Intel Xe GPU Breakpoints

Breakpoints affect all GPU threads, and cause the program to stop when a thread reaches the breakpoint. Threads of the same sub-group reach the breakpoint together and the kernel pauses once per sub-group.

The number of breakpoints hit in a GPU kernel can be refined using:

Divergent Execution

Where kernels have divergent execution within a sub-group, GPU threads which are currently in-active (diverge) will not be shown by Linaro DDT.

For example, a divergent if-else statement with a breakpoint set on each branch, will result only in GPU threads stopping at the first breakpoint that satisfy the if-condition. GPU threads which do not satisfy the if-condition will not be shown.

When the first breakpoint has been hit by all GPU threads of a sub-group, the GPU threads will progress to the next branch of the if-else statement, but with the GPU threads who do not satisfy the else-statement condition being hidden.

Attempting to select an in-active GPU thread will result in an error message.

Conditional Breakpoints

Breakpoints can be applied to individual work-item global IDs, work-item local IDs or work-group IDs.
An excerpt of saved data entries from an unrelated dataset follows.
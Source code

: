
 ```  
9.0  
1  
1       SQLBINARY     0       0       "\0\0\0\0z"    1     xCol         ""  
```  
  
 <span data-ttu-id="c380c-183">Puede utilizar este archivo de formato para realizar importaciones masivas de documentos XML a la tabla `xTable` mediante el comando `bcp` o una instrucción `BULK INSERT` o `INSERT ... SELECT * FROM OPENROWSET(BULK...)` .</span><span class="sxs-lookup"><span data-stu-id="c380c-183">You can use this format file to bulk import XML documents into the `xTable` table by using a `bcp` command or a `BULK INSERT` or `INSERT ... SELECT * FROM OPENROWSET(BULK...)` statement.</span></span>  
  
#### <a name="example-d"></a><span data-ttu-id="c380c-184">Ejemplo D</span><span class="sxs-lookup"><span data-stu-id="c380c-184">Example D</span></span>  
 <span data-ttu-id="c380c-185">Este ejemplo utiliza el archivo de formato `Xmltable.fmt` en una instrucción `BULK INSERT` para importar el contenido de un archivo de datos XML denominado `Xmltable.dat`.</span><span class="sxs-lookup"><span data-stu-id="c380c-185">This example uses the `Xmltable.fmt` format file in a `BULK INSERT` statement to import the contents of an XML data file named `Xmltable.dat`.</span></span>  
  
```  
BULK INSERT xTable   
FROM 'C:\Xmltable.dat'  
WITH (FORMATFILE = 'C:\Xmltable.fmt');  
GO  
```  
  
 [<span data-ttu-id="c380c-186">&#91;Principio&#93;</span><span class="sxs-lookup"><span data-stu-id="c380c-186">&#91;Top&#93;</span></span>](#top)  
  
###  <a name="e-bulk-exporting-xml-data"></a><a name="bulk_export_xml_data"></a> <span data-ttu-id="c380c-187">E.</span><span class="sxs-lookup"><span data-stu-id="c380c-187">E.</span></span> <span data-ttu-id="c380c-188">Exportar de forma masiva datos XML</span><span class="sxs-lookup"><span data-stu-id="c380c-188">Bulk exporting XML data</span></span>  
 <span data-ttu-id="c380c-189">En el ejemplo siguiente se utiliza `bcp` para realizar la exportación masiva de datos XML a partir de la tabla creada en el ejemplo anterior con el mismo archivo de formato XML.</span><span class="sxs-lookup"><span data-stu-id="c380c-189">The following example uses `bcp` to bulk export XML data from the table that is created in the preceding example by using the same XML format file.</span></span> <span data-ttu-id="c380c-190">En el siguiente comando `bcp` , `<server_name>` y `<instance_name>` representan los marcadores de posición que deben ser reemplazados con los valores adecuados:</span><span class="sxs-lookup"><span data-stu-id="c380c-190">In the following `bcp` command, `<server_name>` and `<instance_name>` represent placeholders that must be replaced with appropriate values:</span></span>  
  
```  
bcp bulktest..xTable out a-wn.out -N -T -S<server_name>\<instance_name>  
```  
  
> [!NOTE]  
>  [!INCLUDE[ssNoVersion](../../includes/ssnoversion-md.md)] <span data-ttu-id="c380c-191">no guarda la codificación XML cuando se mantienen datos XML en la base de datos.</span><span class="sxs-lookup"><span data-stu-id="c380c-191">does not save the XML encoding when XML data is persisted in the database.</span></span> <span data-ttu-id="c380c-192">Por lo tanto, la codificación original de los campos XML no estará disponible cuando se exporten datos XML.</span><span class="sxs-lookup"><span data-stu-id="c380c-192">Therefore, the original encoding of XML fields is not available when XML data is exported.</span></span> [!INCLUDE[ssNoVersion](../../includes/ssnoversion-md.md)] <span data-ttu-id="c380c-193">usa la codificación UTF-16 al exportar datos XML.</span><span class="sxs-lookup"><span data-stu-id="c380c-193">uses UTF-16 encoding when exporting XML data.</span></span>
  • To apply breakpoints to individual work-items, based on their global ID use the GDB convenience variable $_workitem_global_id.

  • To apply breakpoints to individual work-items, based on their local ID and work-group ID use the GDB convenience variables $_workitem_local_id and $_thread_workgroup respectively.

These GDB convenience variables are 3-dimensional and each dimension can be accessed using the respective array element, for example $_workitem_global_id[0], $_workitem_local_id[1] or $_thread_workgroup[2].

Example: To apply a breakpoint only to work-item with the global ID <<<4,6,9>>> use the following condition: $_workitem_global_id[0] == 4 && $_workitem_global_id[1] == 6 && $_workitem_global_id[2] == 9. Please note that the global work-item ID might be transposed.

Note

Breakpoints of GPU threads are reported in the order they are scheduled on Execution Units (EU).

Due to internal GPU thread scheduling behavior, it might take a significant amount of time until a conditional breakpoint is hit.